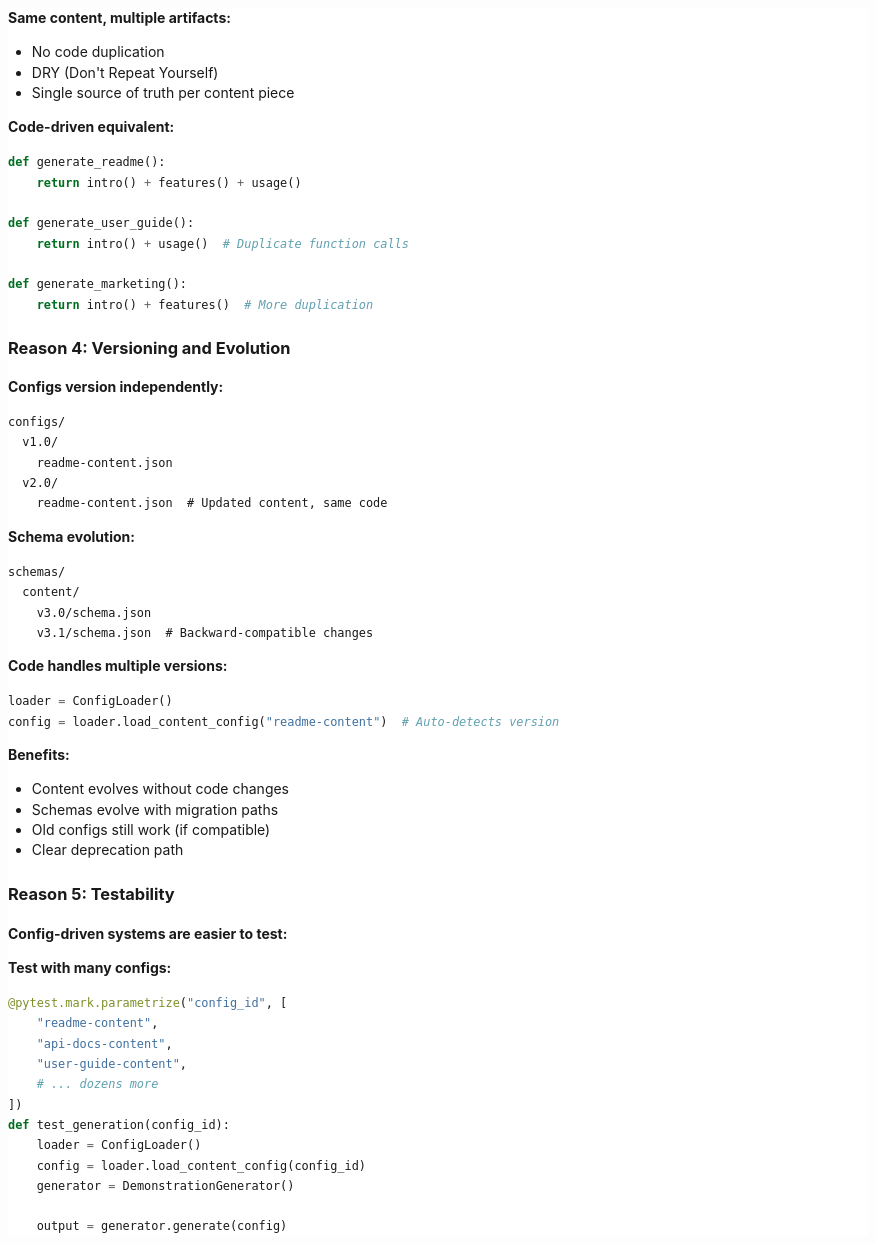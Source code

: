 **Same content, multiple artifacts:**
- No code duplication
- DRY (Don't Repeat Yourself)
- Single source of truth per content piece

**Code-driven equivalent:**
```python
def generate_readme():
    return intro() + features() + usage()

def generate_user_guide():
    return intro() + usage()  # Duplicate function calls

def generate_marketing():
    return intro() + features()  # More duplication
```

### Reason 4: Versioning and Evolution

**Configs version independently:**

```
configs/
  v1.0/
    readme-content.json
  v2.0/
    readme-content.json  # Updated content, same code
```

**Schema evolution:**

```
schemas/
  content/
    v3.0/schema.json
    v3.1/schema.json  # Backward-compatible changes
```

**Code handles multiple versions:**
```python
loader = ConfigLoader()
config = loader.load_content_config("readme-content")  # Auto-detects version
```

**Benefits:**
- Content evolves without code changes
- Schemas evolve with migration paths
- Old configs still work (if compatible)
- Clear deprecation path

### Reason 5: Testability

**Config-driven systems are easier to test:**

**Test with many configs:**
```python
@pytest.mark.parametrize("config_id", [
    "readme-content",
    "api-docs-content",
    "user-guide-content",
    # ... dozens more
])
def test_generation(config_id):
    loader = ConfigLoader()
    config = loader.load_content_config(config_id)
    generator = DemonstrationGenerator()

    output = generator.generate(config)

```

=======

▶ _WORK INSTRUCTIONS_
Each entry above must be restated word for word; the pictures stay out of the copy.

▶ _RESULT OF THIS EXERCISE_
Source code

: **Same content, multiple artifacts:**
- No code duplication
- DRY (Don't Repeat Yourself)
- Single source of truth per content piece

**Code-driven equivalent:**
```python
def generate_readme():
    return intro() + features() + usage()

def generate_user_guide():
    return intro() + usage()  # Duplicate function calls

def generate_marketing():
    return intro() + features()  # More duplication
```

### Reason 4: Versioning and Evolution

**Configs version independently:**

```
configs/
  v1.0/
    readme-content.json
  v2.0/
    readme-content.json  # Updated content, same code
```

**Schema evolution:**

```
schemas/
  content/
    v3.0/schema.json
    v3.1/schema.json  # Backward-compatible changes
```

**Code handles multiple versions:**
```python
loader = ConfigLoader()
config = loader.load_content_config("readme-content")  # Auto-detects version
```

**Benefits:**
- Content evolves without code changes
- Schemas evolve with migration paths
- Old configs still work (if compatible)
- Clear deprecation path

### Reason 5: Testability

**Config-driven systems are easier to test:**

**Test with many configs:**
```python
@pytest.mark.parametrize("config_id", [
    "readme-content",
    "api-docs-content",
    "user-guide-content",
    # ... dozens more
])
def test_generation(config_id):
    loader = ConfigLoader()
    config = loader.load_content_config(config_id)
    generator = DemonstrationGenerator()

    output = generator.generate(config)

```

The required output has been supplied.